Supported Constraints in the Supplied Platform Scripts

The platform (startJob) scripts supplied with GRIA implement the following job constraints:

WallClockTime
Maximum amount of time a job can run in seconds. If the job service and the user both specify this constraint, the minimum of the two is taken.
PhysicalMemory
The minimum amount of required physical memory in MB. If the job service and the user both specify this constraint, the maximum of the two is taken.
CPUSpeed
The minimum CPU speed required in MHz. If the job service and the user both specify this constraint, the maximum of the two is taken.
DiskSpace
The minimum amount of available disk space required in MB. If the job service and the user both specify this constraint, the maximum of the two is taken.
OSName
The Job Service overwrites the user supplied constraint.

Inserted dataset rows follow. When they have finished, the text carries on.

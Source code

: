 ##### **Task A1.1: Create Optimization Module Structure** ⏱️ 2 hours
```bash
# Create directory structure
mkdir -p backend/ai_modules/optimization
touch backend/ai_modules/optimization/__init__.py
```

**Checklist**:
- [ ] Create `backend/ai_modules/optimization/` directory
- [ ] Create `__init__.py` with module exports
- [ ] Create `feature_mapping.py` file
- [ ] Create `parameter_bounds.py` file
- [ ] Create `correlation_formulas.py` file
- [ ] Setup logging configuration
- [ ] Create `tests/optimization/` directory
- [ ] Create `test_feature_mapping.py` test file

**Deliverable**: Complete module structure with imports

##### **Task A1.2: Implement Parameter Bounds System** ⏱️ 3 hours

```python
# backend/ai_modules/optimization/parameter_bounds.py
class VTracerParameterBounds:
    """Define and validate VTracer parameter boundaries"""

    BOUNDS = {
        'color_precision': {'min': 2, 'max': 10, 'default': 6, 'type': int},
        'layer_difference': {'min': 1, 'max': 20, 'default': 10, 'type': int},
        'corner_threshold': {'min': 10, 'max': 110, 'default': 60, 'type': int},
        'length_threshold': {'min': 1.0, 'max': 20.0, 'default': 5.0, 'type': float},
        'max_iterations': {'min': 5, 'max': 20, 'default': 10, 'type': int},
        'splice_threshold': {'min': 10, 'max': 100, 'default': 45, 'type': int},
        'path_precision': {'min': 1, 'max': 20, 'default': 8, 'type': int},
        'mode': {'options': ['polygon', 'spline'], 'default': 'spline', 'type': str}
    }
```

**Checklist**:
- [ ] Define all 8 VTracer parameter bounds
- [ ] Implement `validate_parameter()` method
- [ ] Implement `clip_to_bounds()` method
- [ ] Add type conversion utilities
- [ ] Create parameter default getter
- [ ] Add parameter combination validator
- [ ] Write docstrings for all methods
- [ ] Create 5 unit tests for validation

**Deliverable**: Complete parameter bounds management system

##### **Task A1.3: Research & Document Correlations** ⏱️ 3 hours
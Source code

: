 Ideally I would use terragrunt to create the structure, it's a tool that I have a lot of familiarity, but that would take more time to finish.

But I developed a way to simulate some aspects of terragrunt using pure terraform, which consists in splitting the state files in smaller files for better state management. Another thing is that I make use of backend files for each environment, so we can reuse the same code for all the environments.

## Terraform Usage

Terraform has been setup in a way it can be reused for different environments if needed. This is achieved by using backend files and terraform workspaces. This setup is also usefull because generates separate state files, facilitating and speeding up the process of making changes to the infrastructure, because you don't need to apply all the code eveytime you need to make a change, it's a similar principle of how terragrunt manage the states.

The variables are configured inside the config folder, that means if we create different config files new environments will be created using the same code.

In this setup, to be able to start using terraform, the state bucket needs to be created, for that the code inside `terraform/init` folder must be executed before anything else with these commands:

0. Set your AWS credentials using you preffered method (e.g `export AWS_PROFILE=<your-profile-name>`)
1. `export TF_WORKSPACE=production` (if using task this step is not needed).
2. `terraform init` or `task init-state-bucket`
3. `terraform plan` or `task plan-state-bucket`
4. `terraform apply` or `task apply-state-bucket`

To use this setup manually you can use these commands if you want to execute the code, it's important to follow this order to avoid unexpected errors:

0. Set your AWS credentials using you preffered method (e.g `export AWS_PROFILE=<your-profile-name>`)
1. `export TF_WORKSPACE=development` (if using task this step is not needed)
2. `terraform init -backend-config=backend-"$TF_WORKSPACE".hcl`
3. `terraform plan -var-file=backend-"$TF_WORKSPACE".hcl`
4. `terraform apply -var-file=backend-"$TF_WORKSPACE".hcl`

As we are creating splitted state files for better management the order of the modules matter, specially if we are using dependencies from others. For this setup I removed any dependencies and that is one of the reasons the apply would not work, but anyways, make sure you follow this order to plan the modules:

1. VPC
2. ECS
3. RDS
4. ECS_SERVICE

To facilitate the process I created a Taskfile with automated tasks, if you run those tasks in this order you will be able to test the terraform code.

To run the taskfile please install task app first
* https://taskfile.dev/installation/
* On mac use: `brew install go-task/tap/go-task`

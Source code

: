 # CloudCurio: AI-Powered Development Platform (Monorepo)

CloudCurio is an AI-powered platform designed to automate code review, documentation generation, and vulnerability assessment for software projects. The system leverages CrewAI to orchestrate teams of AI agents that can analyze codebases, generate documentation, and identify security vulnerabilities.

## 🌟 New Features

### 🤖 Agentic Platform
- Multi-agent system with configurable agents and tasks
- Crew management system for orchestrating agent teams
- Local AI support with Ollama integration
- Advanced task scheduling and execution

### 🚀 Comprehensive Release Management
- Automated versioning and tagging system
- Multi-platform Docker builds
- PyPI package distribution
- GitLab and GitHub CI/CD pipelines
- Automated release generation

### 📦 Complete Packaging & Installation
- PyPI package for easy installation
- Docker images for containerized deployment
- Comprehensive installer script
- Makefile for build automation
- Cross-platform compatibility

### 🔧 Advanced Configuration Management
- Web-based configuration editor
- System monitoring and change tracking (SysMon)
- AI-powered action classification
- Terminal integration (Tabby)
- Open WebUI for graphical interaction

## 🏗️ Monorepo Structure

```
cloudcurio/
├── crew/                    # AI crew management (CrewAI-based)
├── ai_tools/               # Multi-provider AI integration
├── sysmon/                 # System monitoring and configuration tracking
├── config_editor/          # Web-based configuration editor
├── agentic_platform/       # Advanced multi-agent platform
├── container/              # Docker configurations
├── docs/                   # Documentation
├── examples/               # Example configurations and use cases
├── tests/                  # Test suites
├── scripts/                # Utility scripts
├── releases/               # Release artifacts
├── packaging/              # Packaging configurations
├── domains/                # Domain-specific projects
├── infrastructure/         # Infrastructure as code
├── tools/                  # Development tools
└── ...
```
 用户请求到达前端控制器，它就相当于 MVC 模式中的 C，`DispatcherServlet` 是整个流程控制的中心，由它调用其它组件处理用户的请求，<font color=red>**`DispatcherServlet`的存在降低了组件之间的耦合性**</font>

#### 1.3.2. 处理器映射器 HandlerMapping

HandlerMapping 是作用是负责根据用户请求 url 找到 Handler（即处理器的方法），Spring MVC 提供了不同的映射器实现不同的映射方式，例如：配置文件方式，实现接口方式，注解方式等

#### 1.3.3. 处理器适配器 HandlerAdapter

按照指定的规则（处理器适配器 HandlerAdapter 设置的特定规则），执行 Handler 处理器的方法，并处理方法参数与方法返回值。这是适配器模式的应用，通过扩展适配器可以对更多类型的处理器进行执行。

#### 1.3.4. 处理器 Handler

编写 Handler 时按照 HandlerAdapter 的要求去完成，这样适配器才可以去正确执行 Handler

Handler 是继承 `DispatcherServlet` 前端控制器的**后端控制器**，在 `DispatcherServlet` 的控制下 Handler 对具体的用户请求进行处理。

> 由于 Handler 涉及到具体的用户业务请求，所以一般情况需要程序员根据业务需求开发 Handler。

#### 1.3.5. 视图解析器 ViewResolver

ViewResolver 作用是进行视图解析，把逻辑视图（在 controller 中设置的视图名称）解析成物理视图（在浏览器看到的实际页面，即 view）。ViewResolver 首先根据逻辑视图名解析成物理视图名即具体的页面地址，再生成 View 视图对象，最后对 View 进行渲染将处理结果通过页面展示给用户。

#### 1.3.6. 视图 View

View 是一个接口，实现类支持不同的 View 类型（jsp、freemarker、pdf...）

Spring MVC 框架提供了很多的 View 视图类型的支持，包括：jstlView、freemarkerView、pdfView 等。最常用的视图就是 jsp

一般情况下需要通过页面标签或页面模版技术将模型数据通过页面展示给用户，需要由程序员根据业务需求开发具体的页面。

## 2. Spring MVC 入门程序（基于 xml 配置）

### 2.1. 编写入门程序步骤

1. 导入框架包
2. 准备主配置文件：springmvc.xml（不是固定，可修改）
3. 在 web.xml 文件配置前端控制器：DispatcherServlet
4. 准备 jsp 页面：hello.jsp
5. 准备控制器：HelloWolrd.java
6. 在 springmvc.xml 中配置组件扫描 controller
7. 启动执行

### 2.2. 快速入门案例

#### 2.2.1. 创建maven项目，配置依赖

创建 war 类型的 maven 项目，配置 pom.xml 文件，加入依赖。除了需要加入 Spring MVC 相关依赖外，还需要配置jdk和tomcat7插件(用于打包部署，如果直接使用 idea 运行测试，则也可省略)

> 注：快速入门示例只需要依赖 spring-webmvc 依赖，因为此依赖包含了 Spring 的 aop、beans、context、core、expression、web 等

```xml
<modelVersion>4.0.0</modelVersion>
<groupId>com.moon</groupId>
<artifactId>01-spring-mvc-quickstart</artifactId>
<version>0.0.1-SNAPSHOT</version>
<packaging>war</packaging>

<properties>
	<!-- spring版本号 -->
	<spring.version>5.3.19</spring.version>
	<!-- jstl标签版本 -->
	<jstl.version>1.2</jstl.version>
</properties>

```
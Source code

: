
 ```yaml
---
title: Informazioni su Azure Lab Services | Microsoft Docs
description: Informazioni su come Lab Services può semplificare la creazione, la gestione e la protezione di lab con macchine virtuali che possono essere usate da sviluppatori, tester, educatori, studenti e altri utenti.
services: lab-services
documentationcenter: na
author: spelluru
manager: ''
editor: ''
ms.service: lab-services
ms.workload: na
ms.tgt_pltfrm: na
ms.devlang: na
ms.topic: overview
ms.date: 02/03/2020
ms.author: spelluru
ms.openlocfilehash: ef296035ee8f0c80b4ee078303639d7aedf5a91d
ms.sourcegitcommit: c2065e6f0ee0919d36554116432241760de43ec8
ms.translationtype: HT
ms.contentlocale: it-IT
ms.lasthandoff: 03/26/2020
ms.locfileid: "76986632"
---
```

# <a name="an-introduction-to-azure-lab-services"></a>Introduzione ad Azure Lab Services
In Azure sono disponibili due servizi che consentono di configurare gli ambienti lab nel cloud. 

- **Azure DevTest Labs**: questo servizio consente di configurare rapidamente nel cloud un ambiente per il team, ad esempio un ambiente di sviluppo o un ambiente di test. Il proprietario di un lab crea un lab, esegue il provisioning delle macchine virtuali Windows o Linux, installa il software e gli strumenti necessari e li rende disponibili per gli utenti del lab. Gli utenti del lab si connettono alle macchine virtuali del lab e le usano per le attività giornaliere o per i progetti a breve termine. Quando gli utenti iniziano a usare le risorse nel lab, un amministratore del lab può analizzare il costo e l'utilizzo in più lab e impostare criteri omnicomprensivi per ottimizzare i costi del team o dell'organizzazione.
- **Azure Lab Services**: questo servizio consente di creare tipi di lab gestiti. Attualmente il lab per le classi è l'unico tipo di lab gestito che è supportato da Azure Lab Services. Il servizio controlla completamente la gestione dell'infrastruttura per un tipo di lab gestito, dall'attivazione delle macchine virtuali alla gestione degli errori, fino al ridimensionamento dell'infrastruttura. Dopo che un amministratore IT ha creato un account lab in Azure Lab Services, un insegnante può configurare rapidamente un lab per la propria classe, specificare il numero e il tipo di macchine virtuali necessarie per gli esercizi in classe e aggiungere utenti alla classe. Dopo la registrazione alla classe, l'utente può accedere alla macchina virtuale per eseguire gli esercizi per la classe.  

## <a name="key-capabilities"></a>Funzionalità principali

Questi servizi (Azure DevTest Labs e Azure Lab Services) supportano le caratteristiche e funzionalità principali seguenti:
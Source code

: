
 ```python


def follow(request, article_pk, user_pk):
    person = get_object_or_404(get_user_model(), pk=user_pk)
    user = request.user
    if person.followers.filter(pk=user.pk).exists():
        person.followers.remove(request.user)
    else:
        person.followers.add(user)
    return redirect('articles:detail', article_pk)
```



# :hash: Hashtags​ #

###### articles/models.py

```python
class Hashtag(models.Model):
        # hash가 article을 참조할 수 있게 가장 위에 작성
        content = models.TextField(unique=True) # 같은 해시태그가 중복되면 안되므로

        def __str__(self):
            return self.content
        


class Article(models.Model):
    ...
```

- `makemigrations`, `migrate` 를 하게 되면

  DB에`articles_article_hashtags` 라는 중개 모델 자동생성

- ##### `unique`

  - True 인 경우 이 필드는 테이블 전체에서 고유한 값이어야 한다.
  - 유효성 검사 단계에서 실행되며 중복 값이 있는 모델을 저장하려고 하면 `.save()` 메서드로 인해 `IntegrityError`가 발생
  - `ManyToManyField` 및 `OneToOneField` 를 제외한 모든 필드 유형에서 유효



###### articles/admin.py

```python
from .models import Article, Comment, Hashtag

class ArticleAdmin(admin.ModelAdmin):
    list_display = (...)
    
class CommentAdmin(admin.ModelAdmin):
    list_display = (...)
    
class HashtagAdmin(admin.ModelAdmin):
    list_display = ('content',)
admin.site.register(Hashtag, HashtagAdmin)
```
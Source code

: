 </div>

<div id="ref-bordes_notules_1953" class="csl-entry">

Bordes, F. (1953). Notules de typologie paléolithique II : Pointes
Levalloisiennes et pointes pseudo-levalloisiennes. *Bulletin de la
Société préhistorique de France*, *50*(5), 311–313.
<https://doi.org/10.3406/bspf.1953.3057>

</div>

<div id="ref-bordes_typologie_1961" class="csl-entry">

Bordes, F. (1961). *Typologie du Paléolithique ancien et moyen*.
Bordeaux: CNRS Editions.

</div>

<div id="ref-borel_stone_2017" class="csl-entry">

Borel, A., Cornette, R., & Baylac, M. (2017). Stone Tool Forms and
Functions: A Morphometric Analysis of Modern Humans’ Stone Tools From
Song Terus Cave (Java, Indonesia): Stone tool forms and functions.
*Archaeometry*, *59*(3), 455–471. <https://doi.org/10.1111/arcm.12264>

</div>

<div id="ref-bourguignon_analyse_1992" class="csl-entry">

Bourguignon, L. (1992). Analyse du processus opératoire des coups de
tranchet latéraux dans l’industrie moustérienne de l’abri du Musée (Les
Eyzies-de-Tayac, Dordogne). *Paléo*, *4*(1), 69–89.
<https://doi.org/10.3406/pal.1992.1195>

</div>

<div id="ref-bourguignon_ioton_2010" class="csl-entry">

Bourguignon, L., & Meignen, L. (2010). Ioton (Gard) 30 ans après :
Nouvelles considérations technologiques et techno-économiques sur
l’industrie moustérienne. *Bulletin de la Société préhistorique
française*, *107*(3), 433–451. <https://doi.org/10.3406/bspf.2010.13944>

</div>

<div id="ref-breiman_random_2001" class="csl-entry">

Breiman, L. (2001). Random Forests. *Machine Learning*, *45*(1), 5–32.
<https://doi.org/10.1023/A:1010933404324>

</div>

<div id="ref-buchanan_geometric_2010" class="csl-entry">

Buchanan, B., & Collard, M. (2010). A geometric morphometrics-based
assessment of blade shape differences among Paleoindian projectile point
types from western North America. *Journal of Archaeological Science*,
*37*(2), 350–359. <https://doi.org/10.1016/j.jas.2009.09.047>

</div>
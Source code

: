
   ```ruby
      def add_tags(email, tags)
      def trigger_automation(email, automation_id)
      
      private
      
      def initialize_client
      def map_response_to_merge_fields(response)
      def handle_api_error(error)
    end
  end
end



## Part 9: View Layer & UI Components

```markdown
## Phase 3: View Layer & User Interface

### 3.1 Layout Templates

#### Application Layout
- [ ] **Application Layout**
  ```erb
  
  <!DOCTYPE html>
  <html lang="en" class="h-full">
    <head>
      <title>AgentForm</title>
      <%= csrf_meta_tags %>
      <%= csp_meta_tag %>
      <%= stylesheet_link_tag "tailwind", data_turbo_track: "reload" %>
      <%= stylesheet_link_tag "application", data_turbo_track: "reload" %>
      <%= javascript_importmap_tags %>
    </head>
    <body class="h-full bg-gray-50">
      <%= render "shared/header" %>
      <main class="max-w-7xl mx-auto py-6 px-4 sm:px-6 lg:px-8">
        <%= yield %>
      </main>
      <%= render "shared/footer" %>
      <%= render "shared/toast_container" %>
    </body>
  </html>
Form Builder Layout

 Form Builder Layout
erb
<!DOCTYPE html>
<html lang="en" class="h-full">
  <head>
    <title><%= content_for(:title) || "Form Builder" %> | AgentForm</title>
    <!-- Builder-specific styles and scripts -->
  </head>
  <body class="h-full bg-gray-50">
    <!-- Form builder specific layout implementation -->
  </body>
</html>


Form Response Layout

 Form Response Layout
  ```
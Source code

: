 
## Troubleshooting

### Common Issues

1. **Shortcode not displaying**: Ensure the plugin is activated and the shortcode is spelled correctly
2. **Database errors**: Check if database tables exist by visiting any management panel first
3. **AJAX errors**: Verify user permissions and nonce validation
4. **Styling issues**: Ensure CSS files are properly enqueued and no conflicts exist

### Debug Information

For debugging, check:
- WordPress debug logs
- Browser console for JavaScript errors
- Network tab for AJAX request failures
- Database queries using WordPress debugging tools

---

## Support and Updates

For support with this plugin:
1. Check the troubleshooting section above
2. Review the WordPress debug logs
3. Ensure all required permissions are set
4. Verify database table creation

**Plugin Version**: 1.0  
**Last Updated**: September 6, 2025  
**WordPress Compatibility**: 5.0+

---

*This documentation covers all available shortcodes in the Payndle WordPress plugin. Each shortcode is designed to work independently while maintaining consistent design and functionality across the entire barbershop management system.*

Note: GRIA pre-supplied scripts are using XML::Simple perl module to handle the user constraints XML file, which is only capable of handling simple XML documents without attributes.

The following table shows which constraints are implemented with the GRIA pre-supplied platform scripts.

Constraint Unit Local execution PBS Condor
WallClockTime sec OK OK OK
PhysicalMemory MB - OK OK
CPUSpeed MHz OK (req. perl win32::Info for XP) - -
OSName <string> - OK OK
DiskSpace MB - - OK

Depending on the platform capabilities Job Service providers should customise section E of the startJob platform script accordingly.